[Records to process]

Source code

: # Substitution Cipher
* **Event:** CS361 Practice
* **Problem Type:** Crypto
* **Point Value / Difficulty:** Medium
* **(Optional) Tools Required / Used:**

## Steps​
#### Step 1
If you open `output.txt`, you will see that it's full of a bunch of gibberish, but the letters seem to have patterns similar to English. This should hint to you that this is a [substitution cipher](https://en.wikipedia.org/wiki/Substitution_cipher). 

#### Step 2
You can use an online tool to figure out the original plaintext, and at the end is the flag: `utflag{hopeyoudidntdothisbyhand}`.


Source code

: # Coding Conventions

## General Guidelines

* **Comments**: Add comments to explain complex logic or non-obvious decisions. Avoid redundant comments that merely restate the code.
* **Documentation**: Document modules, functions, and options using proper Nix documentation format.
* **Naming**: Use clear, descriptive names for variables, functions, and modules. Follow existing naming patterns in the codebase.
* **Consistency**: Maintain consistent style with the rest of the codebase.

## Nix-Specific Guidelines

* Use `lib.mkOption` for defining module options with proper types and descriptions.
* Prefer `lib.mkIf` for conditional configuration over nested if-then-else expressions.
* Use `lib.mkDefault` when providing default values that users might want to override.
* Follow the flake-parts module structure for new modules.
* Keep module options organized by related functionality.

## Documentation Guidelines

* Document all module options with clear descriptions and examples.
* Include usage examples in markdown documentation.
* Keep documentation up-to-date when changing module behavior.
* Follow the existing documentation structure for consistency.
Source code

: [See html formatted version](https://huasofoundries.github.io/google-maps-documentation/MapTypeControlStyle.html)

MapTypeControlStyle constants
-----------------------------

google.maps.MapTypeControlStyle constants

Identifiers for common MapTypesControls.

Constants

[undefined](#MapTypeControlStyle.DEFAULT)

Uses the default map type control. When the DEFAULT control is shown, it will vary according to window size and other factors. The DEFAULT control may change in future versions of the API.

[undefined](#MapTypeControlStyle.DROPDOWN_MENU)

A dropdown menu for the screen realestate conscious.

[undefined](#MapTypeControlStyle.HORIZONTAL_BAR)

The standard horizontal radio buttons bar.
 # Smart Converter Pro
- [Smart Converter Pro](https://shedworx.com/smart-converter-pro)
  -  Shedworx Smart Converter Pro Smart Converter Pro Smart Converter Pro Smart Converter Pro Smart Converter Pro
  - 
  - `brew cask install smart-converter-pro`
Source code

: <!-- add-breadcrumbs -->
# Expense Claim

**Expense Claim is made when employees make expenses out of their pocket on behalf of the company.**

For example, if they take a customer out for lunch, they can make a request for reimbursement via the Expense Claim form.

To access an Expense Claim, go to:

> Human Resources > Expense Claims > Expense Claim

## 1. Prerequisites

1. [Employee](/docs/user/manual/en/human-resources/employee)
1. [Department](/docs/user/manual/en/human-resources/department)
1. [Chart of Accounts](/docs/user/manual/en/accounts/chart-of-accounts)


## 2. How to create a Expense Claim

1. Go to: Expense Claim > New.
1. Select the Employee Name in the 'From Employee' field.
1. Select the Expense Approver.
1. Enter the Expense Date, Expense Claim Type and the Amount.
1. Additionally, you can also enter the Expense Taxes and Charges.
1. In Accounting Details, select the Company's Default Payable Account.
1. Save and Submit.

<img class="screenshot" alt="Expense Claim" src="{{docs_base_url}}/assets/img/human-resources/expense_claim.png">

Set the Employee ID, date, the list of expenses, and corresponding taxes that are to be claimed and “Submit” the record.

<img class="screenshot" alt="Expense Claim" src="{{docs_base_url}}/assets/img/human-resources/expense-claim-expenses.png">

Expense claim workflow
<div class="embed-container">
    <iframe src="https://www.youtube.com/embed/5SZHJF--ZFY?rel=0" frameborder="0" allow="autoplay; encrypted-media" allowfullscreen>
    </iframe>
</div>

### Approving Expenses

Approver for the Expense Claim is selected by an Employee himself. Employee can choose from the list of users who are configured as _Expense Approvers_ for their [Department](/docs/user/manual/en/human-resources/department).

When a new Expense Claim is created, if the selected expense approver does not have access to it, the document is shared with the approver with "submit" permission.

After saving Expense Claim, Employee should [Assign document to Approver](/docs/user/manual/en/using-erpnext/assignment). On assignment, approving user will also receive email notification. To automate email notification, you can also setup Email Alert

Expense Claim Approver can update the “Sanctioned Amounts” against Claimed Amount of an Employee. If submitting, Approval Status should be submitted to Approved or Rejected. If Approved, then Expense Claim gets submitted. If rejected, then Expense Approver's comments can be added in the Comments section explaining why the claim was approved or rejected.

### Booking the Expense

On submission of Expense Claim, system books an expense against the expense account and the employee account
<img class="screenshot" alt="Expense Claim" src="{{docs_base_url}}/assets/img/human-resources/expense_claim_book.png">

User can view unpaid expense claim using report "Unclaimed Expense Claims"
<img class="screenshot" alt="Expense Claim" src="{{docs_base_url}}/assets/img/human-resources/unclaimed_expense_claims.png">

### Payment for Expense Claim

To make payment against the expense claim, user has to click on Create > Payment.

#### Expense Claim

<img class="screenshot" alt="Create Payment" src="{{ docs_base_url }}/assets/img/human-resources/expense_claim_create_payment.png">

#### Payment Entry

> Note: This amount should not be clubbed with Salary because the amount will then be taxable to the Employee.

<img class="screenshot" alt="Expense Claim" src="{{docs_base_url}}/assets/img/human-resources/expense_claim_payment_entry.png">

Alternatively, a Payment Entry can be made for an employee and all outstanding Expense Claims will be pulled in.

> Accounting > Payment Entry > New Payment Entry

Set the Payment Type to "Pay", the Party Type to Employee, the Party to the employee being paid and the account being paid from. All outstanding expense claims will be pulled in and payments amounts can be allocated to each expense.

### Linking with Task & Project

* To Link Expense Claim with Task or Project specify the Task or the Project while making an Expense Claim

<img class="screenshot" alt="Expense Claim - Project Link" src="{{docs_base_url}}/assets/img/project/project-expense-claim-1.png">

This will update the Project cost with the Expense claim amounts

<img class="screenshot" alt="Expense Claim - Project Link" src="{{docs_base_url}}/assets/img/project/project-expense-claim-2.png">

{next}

[/Records to process]
[Records to process]

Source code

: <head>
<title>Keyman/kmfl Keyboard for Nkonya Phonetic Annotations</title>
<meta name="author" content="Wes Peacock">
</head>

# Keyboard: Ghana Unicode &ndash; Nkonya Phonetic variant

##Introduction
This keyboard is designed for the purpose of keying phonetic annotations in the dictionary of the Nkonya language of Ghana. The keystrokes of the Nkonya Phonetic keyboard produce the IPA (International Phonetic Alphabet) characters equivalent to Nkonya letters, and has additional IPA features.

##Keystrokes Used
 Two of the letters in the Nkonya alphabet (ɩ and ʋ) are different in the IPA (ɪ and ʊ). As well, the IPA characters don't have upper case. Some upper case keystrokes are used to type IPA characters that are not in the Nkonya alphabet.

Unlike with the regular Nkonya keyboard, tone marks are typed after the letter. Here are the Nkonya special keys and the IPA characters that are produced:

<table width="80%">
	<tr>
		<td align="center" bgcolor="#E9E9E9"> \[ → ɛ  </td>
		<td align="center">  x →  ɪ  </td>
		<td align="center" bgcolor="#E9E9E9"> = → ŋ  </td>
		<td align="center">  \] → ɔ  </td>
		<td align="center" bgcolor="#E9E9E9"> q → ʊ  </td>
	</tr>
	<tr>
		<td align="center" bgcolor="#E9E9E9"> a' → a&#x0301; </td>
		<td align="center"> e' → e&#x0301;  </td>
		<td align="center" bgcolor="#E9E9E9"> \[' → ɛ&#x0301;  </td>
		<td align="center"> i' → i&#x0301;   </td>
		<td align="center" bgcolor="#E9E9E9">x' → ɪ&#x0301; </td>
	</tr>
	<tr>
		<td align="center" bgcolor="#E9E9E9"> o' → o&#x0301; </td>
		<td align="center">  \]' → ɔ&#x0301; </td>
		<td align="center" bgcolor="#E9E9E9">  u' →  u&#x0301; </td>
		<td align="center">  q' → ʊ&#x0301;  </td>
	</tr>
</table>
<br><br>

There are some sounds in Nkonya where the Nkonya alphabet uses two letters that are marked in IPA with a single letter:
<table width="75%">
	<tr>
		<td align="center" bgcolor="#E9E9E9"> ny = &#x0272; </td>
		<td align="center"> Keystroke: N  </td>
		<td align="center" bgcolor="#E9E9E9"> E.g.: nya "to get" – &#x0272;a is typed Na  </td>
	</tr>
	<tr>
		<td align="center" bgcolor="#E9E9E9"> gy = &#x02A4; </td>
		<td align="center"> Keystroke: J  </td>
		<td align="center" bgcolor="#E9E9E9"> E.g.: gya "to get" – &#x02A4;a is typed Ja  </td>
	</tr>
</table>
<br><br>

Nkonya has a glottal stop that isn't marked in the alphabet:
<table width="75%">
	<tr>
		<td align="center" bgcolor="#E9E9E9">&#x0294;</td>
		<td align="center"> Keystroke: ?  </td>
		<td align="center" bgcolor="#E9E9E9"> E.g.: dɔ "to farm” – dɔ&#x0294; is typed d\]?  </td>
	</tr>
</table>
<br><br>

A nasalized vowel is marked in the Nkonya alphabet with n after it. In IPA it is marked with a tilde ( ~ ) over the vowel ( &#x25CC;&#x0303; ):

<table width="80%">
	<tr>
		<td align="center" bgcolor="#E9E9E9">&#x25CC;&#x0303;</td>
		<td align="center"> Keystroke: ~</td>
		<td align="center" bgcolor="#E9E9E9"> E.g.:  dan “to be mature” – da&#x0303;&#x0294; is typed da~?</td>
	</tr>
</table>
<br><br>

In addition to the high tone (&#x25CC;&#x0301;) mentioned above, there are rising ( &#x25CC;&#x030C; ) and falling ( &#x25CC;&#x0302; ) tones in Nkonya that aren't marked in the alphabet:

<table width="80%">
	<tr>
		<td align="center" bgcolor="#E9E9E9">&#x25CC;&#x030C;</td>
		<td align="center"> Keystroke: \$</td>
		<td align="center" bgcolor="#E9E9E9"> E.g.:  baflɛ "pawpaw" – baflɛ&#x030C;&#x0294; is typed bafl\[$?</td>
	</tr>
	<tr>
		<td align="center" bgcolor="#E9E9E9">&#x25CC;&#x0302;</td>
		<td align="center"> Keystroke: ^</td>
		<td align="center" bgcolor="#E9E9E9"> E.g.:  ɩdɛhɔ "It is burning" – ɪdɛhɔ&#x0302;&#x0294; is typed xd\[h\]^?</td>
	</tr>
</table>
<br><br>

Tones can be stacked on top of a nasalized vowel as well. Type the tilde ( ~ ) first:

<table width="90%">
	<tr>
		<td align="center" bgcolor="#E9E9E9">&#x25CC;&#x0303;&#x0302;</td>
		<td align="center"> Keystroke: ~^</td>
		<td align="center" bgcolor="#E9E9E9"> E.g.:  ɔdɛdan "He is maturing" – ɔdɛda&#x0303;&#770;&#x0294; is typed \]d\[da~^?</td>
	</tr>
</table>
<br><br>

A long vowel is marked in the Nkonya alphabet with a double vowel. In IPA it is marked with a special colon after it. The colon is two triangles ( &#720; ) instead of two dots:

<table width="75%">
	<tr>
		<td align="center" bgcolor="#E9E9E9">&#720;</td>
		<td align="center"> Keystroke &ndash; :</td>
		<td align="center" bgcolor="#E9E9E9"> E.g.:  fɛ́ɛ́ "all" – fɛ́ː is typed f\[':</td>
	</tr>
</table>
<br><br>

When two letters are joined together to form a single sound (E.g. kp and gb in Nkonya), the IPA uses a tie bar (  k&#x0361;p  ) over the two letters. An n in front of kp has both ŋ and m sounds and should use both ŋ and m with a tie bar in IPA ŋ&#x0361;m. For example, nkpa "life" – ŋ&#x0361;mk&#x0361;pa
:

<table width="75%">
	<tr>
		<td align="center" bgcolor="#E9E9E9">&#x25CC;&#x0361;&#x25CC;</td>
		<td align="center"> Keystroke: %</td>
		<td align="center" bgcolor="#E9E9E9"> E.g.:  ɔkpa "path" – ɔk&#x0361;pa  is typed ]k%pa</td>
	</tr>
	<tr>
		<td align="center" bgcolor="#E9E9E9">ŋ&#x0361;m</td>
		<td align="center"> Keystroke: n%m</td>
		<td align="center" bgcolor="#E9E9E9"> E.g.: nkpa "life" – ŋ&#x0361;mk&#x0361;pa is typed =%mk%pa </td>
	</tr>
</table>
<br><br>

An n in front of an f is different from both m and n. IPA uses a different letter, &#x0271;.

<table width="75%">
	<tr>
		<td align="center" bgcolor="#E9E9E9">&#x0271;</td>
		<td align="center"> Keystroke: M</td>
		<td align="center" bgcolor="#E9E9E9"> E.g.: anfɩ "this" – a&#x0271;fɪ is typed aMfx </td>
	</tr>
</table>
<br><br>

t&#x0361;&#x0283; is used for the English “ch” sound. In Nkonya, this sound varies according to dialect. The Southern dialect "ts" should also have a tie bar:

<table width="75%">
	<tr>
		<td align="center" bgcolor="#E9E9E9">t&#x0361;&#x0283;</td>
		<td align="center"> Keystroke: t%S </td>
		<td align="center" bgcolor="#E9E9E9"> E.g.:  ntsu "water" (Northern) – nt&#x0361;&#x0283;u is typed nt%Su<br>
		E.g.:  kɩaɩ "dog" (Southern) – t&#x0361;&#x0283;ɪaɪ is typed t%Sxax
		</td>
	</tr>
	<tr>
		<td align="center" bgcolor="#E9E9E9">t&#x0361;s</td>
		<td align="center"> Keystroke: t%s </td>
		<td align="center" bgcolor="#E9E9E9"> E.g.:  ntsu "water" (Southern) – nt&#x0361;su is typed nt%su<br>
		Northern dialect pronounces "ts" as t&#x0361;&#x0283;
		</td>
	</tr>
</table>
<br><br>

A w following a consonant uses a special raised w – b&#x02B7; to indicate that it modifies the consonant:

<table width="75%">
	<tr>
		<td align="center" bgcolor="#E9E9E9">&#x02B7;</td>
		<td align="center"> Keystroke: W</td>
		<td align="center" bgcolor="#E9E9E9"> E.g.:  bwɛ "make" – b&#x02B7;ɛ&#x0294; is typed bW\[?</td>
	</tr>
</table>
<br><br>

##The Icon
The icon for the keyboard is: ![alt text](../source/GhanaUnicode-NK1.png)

[/Records to process]

All lines above from the line with "# Coding Conventions" through the line with "restate the code.", both included, are to be set down exactly, with nothing else.

: # Coding Conventions

## General Guidelines

* **Comments**: Add comments to explain complex logic or non-obvious decisions. Avoid redundant comments that merely restate the code.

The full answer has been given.